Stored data
↓↓↓

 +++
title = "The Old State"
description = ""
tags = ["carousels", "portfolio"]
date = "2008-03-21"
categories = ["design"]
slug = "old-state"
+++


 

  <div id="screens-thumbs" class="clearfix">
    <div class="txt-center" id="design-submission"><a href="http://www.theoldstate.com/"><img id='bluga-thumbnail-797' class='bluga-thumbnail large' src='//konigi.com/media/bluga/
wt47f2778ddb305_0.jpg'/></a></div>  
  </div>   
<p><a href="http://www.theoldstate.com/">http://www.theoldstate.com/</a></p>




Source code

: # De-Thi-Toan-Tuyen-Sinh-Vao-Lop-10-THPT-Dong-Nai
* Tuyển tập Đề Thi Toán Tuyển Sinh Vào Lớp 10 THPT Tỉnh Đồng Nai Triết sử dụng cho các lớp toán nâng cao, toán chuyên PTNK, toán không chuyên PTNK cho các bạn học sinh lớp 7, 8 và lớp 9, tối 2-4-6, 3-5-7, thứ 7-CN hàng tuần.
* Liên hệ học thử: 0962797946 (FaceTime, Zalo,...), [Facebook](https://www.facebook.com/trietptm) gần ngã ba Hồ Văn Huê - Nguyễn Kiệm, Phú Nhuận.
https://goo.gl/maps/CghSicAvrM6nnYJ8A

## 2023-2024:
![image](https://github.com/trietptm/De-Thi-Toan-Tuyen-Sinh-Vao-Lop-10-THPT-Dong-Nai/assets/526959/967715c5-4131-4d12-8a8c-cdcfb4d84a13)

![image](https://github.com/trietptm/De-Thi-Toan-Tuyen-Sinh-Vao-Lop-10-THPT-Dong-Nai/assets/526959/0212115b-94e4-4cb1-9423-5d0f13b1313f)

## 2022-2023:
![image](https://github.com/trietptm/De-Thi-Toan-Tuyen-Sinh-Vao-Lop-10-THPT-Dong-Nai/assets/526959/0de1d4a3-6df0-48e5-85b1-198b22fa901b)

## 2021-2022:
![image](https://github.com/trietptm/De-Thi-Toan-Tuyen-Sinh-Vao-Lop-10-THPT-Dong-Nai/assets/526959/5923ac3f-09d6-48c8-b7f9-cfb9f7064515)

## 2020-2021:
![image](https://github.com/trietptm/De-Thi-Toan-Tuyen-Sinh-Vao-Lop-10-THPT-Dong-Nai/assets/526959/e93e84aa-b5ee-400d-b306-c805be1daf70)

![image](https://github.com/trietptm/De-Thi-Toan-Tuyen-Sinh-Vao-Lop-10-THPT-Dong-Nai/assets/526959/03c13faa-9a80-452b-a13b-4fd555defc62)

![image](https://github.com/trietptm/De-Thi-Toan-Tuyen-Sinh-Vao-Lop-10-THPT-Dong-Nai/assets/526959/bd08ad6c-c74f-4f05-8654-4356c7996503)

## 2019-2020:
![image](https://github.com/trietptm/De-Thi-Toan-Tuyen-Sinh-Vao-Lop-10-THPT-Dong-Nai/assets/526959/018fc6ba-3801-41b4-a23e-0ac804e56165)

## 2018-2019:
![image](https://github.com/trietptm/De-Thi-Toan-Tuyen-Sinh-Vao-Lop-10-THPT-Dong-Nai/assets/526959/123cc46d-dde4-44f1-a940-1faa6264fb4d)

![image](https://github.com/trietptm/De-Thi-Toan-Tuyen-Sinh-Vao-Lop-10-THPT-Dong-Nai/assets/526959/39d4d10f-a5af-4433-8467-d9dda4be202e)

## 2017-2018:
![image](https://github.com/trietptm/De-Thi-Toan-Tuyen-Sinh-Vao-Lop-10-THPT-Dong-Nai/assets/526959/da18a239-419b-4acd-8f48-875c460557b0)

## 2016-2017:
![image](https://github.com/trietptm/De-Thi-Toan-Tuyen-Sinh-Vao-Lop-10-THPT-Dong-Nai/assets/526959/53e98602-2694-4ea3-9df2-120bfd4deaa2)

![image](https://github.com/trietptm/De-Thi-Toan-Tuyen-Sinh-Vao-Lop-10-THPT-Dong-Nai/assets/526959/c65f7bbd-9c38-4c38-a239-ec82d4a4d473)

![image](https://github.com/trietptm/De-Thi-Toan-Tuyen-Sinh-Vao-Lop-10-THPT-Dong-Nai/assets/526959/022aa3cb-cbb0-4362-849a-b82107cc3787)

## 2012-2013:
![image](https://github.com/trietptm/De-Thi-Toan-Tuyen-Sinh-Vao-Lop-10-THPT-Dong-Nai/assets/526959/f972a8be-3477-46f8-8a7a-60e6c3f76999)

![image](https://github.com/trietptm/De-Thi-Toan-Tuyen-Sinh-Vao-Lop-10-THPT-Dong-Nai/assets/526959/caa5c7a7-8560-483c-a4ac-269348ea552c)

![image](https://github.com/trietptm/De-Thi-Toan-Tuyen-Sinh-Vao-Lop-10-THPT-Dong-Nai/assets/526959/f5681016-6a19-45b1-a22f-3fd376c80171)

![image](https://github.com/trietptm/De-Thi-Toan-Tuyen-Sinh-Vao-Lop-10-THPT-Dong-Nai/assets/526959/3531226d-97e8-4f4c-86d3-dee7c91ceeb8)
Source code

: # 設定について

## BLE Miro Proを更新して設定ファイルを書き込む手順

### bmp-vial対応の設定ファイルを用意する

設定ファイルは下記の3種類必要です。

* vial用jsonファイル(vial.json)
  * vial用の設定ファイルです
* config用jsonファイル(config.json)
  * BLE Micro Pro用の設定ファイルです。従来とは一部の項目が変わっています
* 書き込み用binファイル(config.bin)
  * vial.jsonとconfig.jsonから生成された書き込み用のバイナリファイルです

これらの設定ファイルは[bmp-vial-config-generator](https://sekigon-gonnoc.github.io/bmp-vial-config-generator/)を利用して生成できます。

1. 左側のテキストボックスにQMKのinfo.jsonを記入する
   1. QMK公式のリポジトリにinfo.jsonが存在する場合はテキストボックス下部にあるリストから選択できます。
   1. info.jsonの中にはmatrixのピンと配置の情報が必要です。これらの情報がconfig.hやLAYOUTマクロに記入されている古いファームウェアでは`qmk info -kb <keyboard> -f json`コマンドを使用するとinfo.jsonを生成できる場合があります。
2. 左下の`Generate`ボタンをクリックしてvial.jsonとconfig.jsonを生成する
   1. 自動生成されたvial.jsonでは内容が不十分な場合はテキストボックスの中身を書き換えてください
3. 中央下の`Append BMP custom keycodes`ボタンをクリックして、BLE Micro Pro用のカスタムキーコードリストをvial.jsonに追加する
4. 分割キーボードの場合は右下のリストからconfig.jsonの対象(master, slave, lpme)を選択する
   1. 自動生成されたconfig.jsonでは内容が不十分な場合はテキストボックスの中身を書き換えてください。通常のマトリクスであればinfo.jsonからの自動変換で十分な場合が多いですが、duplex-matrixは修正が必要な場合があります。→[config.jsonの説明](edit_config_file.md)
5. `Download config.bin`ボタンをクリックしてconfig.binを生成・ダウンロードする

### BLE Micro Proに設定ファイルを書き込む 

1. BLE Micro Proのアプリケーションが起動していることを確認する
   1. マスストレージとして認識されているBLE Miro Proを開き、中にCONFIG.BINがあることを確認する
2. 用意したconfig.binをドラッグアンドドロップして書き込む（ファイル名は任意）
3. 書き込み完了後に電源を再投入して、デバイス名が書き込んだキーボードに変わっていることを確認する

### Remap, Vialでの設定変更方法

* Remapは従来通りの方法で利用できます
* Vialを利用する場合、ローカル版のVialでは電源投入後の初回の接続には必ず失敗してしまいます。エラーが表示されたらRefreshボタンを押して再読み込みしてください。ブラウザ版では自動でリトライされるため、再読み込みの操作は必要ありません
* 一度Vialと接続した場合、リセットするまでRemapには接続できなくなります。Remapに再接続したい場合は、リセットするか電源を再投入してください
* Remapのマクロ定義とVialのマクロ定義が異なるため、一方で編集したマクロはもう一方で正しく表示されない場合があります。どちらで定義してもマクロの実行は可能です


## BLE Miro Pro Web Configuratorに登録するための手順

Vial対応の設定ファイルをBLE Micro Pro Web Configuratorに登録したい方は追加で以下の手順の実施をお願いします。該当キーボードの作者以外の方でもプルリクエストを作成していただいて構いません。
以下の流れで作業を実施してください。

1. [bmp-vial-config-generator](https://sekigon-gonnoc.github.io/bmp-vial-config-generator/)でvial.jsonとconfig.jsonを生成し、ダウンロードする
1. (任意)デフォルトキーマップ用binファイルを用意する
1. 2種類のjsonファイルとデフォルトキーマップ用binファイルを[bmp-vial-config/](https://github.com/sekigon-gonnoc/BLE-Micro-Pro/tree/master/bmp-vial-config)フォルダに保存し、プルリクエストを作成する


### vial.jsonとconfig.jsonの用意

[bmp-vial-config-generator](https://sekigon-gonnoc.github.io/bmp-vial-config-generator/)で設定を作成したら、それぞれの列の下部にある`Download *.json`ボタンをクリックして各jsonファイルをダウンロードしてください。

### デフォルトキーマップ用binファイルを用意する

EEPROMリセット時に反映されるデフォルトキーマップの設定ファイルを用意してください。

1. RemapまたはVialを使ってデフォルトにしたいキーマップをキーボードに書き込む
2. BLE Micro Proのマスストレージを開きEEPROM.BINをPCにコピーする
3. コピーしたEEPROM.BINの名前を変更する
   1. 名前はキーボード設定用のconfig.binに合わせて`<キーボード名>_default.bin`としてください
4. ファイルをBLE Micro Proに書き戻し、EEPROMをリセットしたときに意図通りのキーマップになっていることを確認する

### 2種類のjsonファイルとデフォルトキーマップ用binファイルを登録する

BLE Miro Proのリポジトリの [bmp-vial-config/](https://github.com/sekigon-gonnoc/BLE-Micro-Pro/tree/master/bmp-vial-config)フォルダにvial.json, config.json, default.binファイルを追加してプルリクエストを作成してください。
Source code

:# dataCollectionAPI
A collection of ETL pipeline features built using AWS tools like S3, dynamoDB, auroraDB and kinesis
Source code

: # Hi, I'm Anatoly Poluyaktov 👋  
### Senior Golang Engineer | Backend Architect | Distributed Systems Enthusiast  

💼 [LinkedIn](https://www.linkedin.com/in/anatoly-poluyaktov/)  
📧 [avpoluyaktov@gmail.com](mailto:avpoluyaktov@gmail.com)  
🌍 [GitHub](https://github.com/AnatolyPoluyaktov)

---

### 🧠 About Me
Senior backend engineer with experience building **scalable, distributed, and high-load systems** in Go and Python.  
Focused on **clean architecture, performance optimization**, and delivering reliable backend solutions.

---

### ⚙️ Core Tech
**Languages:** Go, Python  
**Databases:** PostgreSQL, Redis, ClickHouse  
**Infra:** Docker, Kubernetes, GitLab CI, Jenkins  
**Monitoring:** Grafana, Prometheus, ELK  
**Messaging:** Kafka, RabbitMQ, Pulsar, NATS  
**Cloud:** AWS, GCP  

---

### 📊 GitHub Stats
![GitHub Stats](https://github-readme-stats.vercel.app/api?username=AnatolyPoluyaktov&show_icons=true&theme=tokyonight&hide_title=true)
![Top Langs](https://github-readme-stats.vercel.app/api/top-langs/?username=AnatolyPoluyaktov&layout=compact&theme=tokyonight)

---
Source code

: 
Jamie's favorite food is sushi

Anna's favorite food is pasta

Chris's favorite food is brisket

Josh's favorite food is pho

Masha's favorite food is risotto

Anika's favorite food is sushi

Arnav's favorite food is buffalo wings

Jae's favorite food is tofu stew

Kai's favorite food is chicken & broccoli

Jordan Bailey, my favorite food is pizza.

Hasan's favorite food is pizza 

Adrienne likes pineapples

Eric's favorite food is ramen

↑↑↑

## WORK REQUEST
Only lines holding the word "class" belong in the answer; copy all of them from the records.

## RESULT OF THIS EXERCISE
  <div id="screens-thumbs" class="clearfix">
    <div class="txt-center" id="design-submission"><a href="http://www.theoldstate.com/"><img id='bluga-thumbnail-797' class='bluga-thumbnail large' src='//konigi.com/media/bluga/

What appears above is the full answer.